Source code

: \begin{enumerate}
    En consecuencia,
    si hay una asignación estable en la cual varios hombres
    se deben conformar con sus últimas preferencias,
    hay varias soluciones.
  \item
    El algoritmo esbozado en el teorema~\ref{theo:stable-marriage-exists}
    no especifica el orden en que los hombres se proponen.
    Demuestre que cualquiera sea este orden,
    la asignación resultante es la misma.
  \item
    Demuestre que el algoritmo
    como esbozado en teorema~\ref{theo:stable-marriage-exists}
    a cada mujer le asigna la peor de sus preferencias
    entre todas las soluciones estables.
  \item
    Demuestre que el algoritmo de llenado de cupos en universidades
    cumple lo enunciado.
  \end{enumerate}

══════

_Task prompt:_ Search the material above for the string "theo", and copy every line in which it turns up.

_Answer to the exercise:_
    El algoritmo esbozado en el teorema~\ref{theo:stable-marriage-exists}
    como esbozado en teorema~\ref{theo:stable-marriage-exists}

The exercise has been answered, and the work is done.